The irony is that Twitter’s tentative step toward
confronting deceit on its platform is a departure from social-media
firms’ economic logic, in which what matters is the mass collection and
commodification of user data, not hosting truthful discourse.
That logic
explains why Facebook’s Mark Zuckerberg criticized Twitter for playing
the “arbiter of truth.” That position was also captured in a recently leaked memo from Facebook executive Andy Bosworth that compared ensuring veracity on Facebook to the temptations of JRR Tolkein’s One Ring, a dark power that corrupts the ringbearer.
"That 'dark power' notion is a rationalization meant
to deflect attention from the economic imperatives central to the tech
firms’ business model," said Shoshana Zuboff, author of The Age of Surveillance Capitalism and a professor emerita at Harvard Business School.
“Their algorithms are tuned to maximize behavioral
data intake into their supply chains for computation into behavioral
predictions.

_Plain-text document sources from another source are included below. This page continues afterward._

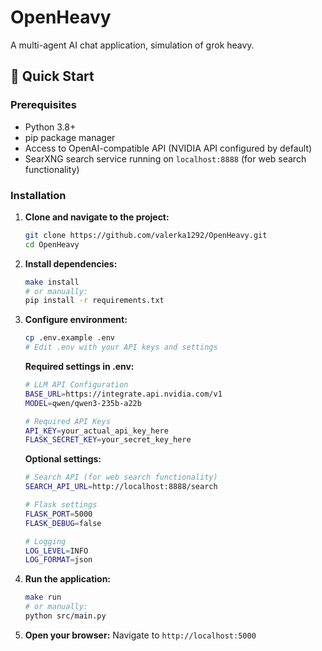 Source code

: # OpenHeavy

A multi-agent AI chat application, simulation of grok heavy.

## 🚀 Quick Start

### Prerequisites

- Python 3.8+
- pip package manager
- Access to OpenAI-compatible API (NVIDIA API configured by default)
- SearXNG search service running on `localhost:8888` (for web search functionality)

### Installation

1. **Clone and navigate to the project:**
   ```bash
   git clone https://github.com/valerka1292/OpenHeavy.git
   cd OpenHeavy
   ```


2. **Install dependencies:**
   ```bash
   make install
   # or manually:
   pip install -r requirements.txt
   ```

3. **Configure environment:**
   ```bash
   cp .env.example .env
   # Edit .env with your API keys and settings
   ```
   
   **Required settings in .env:**
   ```bash
   # LLM API Configuration
   BASE_URL=https://integrate.api.nvidia.com/v1
   MODEL=qwen/qwen3-235b-a22b
   
   # Required API Keys
   API_KEY=your_actual_api_key_here
   FLASK_SECRET_KEY=your_secret_key_here
   ```
   
   **Optional settings:**
   ```bash
   # Search API (for web search functionality)
   SEARCH_API_URL=http://localhost:8888/search
   
   # Flask settings
   FLASK_PORT=5000
   FLASK_DEBUG=false
   
   # Logging
   LOG_LEVEL=INFO
   LOG_FORMAT=json
   ```

4. **Run the application:**
   ```bash
   make run
   # or manually:
   python src/main.py
   ```

5. **Open your browser:**
   Navigate to `http://localhost:5000` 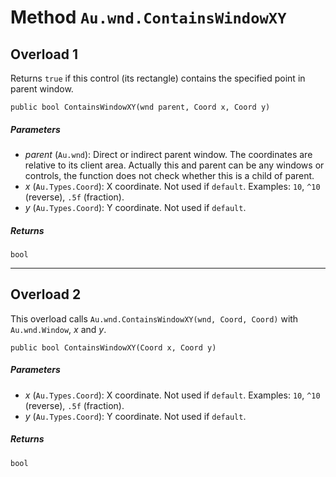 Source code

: # Method `Au.wnd.ContainsWindowXY`

## Overload 1

Returns `true` if this control (its rectangle) contains the specified point in parent window.

```
public bool ContainsWindowXY(wnd parent, Coord x, Coord y)
```

##### Parameters

- *parent*  (`Au.wnd`):
    Direct or indirect parent window. The coordinates are relative to its client area. Actually this and parent can be any windows or controls, the function does not check whether this is a child of parent.
- *x*  (`Au.Types.Coord`):
    X coordinate. Not used if `default`. Examples: `10`, `^10` (reverse), `.5f` (fraction).
- *y*  (`Au.Types.Coord`):
    Y coordinate. Not used if `default`.

##### Returns

`bool`

* * *

## Overload 2

This overload calls `Au.wnd.ContainsWindowXY(wnd, Coord, Coord)` with `Au.wnd.Window`, *x* and *y*.

```
public bool ContainsWindowXY(Coord x, Coord y)
```

##### Parameters

- *x*  (`Au.Types.Coord`):
    X coordinate. Not used if `default`. Examples: `10`, `^10` (reverse), `.5f` (fraction).
- *y*  (`Au.Types.Coord`):
    Y coordinate. Not used if `default`.

##### Returns

`bool` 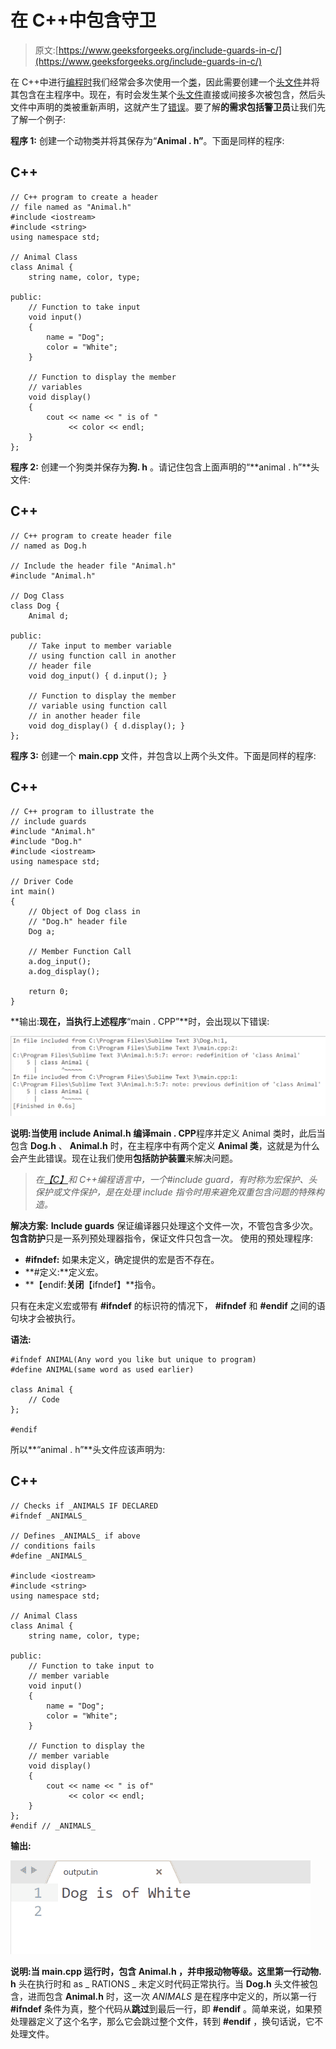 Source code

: # 在 C++中包含守卫

> 原文:[https://www.geeksforgeeks.org/include-guards-in-c/](https://www.geeksforgeeks.org/include-guards-in-c/)

在 C++中进行[编程时](https://www.geeksforgeeks.org/c-plus-plus/)我们经常会多次使用一个[类](https://www.geeksforgeeks.org/c-classes-and-objects/)，因此需要创建一个[头文件](https://www.geeksforgeeks.org/header-files-in-c-cpp-and-its-uses/)并将其包含在主程序中。现在，有时会发生某个[头文件](https://www.geeksforgeeks.org/write-header-file-c/)直接或间接多次被包含，然后头文件中声明的类被重新声明，这就产生了[错误](https://www.geeksforgeeks.org/core-dump-segmentation-fault-c-cpp/)。要了解**的需求包括警卫员**让我们先了解一个例子:

**程序 1:** 创建一个动物类并将其保存为“**Animal . h”**。下面是同样的程序:

## C++

```
// C++ program to create a header
// file named as "Animal.h"
#include <iostream>
#include <string>
using namespace std;

// Animal Class
class Animal {
    string name, color, type;

public:
    // Function to take input
    void input()
    {
        name = "Dog";
        color = "White";
    }

    // Function to display the member
    // variables
    void display()
    {
        cout << name << " is of "
             << color << endl;
    }
};
```

**程序 2:** 创建一个狗类并保存为**狗. h** 。请记住包含上面声明的“**animal . h”**头文件:

## C++

```
// C++ program to create header file
// named as Dog.h

// Include the header file "Animal.h"
#include "Animal.h"

// Dog Class
class Dog {
    Animal d;

public:
    // Take input to member variable
    // using function call in another
    // header file
    void dog_input() { d.input(); }

    // Function to display the member
    // variable using function call
    // in another header file
    void dog_display() { d.display(); }
};
```

**程序 3:** 创建一个 **main.cpp** 文件，并包含以上两个头文件。下面是同样的程序:

## C++

```
// C++ program to illustrate the
// include guards
#include "Animal.h"
#include "Dog.h"
#include <iostream>
using namespace std;

// Driver Code
int main()
{
    // Object of Dog class in
    // "Dog.h" header file
    Dog a;

    // Member Function Call
    a.dog_input();
    a.dog_display();

    return 0;
}
```

**输出:**现在，当执行上述程序**“main . CPP”**时，会出现以下错误:

[![](img/7877abed6688d620a9cb232d80190dda.png)](https://media.geeksforgeeks.org/wp-content/uploads/20201231193353/Screenshot90.png)

**说明:**当使用 include **Animal.h** 编译**main . CPP**程序并定义 Animal 类时，此后当包含 **Dog.h** 、 **Animal.h** 时，在主程序中有两个定义 **Animal 类**，这就是为什么会产生此错误。现在让我们使用**包括防护装置**来解决问题。

> *在*[*【C】*](https://www.geeksforgeeks.org/c-programming-language/)*和 C++编程语言中，一个#include guard，有时称为宏保护、头保护或文件保护，是在处理 include 指令时用来避免双重包含问题的特殊构造。*

**解决方案:**
**Include guards** 保证编译器只处理这个文件一次，不管包含多少次。**包含防护**只是一系列预处理器指令，保证文件只包含一次。
使用的预处理程序:

*   **#ifndef:** 如果未定义，确定提供的宏是否不存在。
*   **#定义:**定义宏。
*   **【endif:**关闭**【ifndef】**指令。

只有在未定义宏或带有 **#ifndef** 的标识符的情况下， **#ifndef** 和 **#endif** 之间的语句块才会被执行。

**语法:**

```
#ifndef ANIMAL(Any word you like but unique to program)
#define ANIMAL(same word as used earlier)

class Animal {
    // Code
};

#endif
```

所以**“animal . h”**头文件应该声明为:

## C++

```
// Checks if _ANIMALS IF DECLARED
#ifndef _ANIMALS_

// Defines _ANIMALS_ if above
// conditions fails
#define _ANIMALS_

#include <iostream>
#include <string>
using namespace std;

// Animal Class
class Animal {
    string name, color, type;

public:
    // Function to take input to
    // member variable
    void input()
    {
        name = "Dog";
        color = "White";
    }

    // Function to display the
    // member variable
    void display()
    {
        cout << name << " is of"
             << color << endl;
    }
};
#endif // _ANIMALS_
```

**输出:**

[![](img/25da5930586d286c652fb44b1cd14aeb.png)](https://media.geeksforgeeks.org/wp-content/uploads/20201231195404/Screenshot91.png)

**说明:**当 **main.cpp** 运行时，包含 **Animal.h** ，并申报动物等级。这里第一行**动物. h** 头在执行时和 as _ RATIONS _ 未定义时代码正常执行。当 **Dog.h** 头文件被包含，进而包含 **Animal.h** 时，这一次 _ANIMALS_ 是在程序中定义的，所以第一行 **#ifndef** 条件为真，整个代码从**跳过**到最后一行，即 **#endif** 。简单来说，如果预处理器定义了这个名字，那么它会跳过整个文件，转到 **#endif** ，换句话说，它不处理文件。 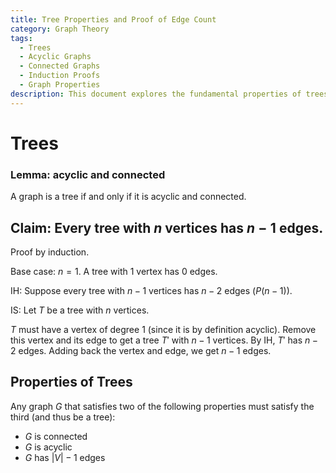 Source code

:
 ```yaml
---
title: Tree Properties and Proof of Edge Count
category: Graph Theory
tags:
  - Trees
  - Acyclic Graphs
  - Connected Graphs
  - Induction Proofs
  - Graph Properties
description: This document explores the fundamental properties of trees in graph theory. It provides a proof by induction that a tree with n vertices has n-1 edges and outlines three key properties of trees, demonstrating their interconnected nature.
---
```


# Trees

### Lemma: acyclic and connected

A graph is a tree if and only if it is acyclic and connected.

## Claim: Every tree with $n$ vertices has $n - 1$ edges.

Proof by induction.

Base case: $n = 1$. A tree with 1 vertex has 0 edges.

IH: Suppose every tree with $n - 1$ vertices has $n - 2$ edges ($P(n - 1)$).

IS: Let $T$ be a tree with $n$ vertices.

$T$ must have a vertex of degree 1 (since it is by definition acyclic). Remove this vertex and its edge to get a tree $T'$ with $n - 1$ vertices. By IH, $T'$ has $n - 2$ edges. Adding back the vertex and edge, we get $n - 1$ edges.

## Properties of Trees

Any graph $G$ that satisfies two of the following properties must satisfy the third (and thus be a tree):

- $G$ is connected
- $G$ is acyclic
- $G$ has $|V| - 1$ edges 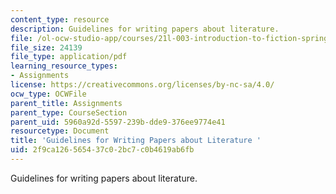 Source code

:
 ```yaml
---
content_type: resource
description: Guidelines for writing papers about literature.
file: /ol-ocw-studio-app/courses/21l-003-introduction-to-fiction-spring-2002/2f9ca126565437c02bc7c0b4619ab6fb_pride_and_prej.pdf
file_size: 24139
file_type: application/pdf
learning_resource_types:
- Assignments
license: https://creativecommons.org/licenses/by-nc-sa/4.0/
ocw_type: OCWFile
parent_title: Assignments
parent_type: CourseSection
parent_uid: 5960a92d-5597-239b-dde9-376ee9774e41
resourcetype: Document
title: 'Guidelines for Writing Papers about Literature '
uid: 2f9ca126-5654-37c0-2bc7-c0b4619ab6fb
---
```

Guidelines for writing papers about literature.
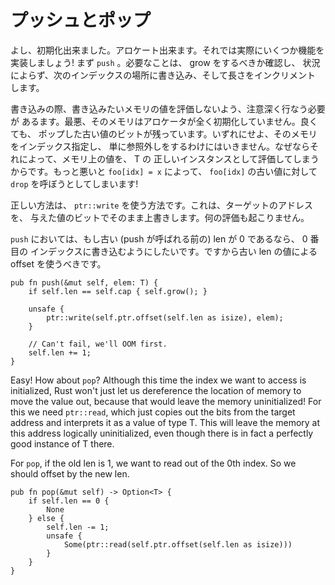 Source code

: <!--
# Push and Pop
-->

# プッシュとポップ

<!--
Alright. We can initialize. We can allocate. Let's actually implement some
functionality! Let's start with `push`. All it needs to do is check if we're
full to grow, unconditionally write to the next index, and then increment our
length.
-->

よし、初期化出来ました。アロケート出来ます。それでは実際にいくつか機能を
実装しましょう! まず `push` 。必要なことは、 grow をするべきか確認し、
状況によらず、次のインデックスの場所に書き込み、そして長さをインクリメント
します。

<!--
To do the write we have to be careful not to evaluate the memory we want to write
to. At worst, it's truly uninitialized memory from the allocator. At best it's the
bits of some old value we popped off. Either way, we can't just index to the memory
and dereference it, because that will evaluate the memory as a valid instance of
T. Worse, `foo[idx] = x` will try to call `drop` on the old value of `foo[idx]`!
-->

書き込みの際、書き込みたいメモリの値を評価しないよう、注意深く行なう必要が
あるます。最悪、そのメモリはアロケータが全く初期化していません。良くても、
ポップした古い値のビットが残っています。いずれにせよ、そのメモリをインデックス指定し、
単に参照外しをするわけにはいきません。なぜならそれによって、メモリ上の値を、 T の
正しいインスタンスとして評価してしまうからです。もっと悪いと `foo[idx] = x` によって、
`foo[idx]` の古い値に対して `drop` を呼ぼうとしてしまいます!

<!--
The correct way to do this is with `ptr::write`, which just blindly overwrites the
target address with the bits of the value we provide. No evaluation involved.
-->

正しい方法は、 `ptr::write` を使う方法です。これは、ターゲットのアドレスを、
与えた値のビットでそのまま上書きします。何の評価も起こりません。

<!--
For `push`, if the old len (before push was called) is 0, then we want to write
to the 0th index. So we should offset by the old len.
-->

`push` においては、もし古い (push が呼ばれる前の) len が 0 であるなら、 0 番目の
インデックスに書き込むようにしたいです。ですから古い len の値による offset を使うべきです。

```rust,ignore
pub fn push(&mut self, elem: T) {
    if self.len == self.cap { self.grow(); }

    unsafe {
        ptr::write(self.ptr.offset(self.len as isize), elem);
    }

    // Can't fail, we'll OOM first.
    self.len += 1;
}
```

Easy! How about `pop`? Although this time the index we want to access is
initialized, Rust won't just let us dereference the location of memory to move
the value out, because that would leave the memory uninitialized! For this we
need `ptr::read`, which just copies out the bits from the target address and
interprets it as a value of type T. This will leave the memory at this address
logically uninitialized, even though there is in fact a perfectly good instance
of T there.

For `pop`, if the old len is 1, we want to read out of the 0th index. So we
should offset by the new len.

```rust,ignore
pub fn pop(&mut self) -> Option<T> {
    if self.len == 0 {
        None
    } else {
        self.len -= 1;
        unsafe {
            Some(ptr::read(self.ptr.offset(self.len as isize)))
        }
    }
}
```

They are compelled to extract data at scale and scope… that
means volumes of as many kinds of data as possible. In this economic
logic, there is no room for judging data content. The corporations are
radically indifferent to whether data are true or false—it’s all the
same to their revenue flows.” Zuboff explained.
Section 230 was written before that economic logic
took hold, when the model of the internet was a bulletin board rather
than the “bloodstream” of contemporary life, Zuboff continued. And
however content-agnostic social media companies portray their algorithms
to be, those algorithms do push content on to users, as NBC’s Ben
Collins has documented with the spread on Facebook of the QAnon conspiracy theory.
“Mr. Trump wants to confront the power of these
companies and how they operate, but instead of fighting for truth, he’s
fighting for the right to lie, to inject poison into the body politic,”
Zuboff said. “The tech companies and the government are in a larger
existential battle right now, like two Death Stars battling each other.
Both want to operate outside the rule of law and democratic norms.”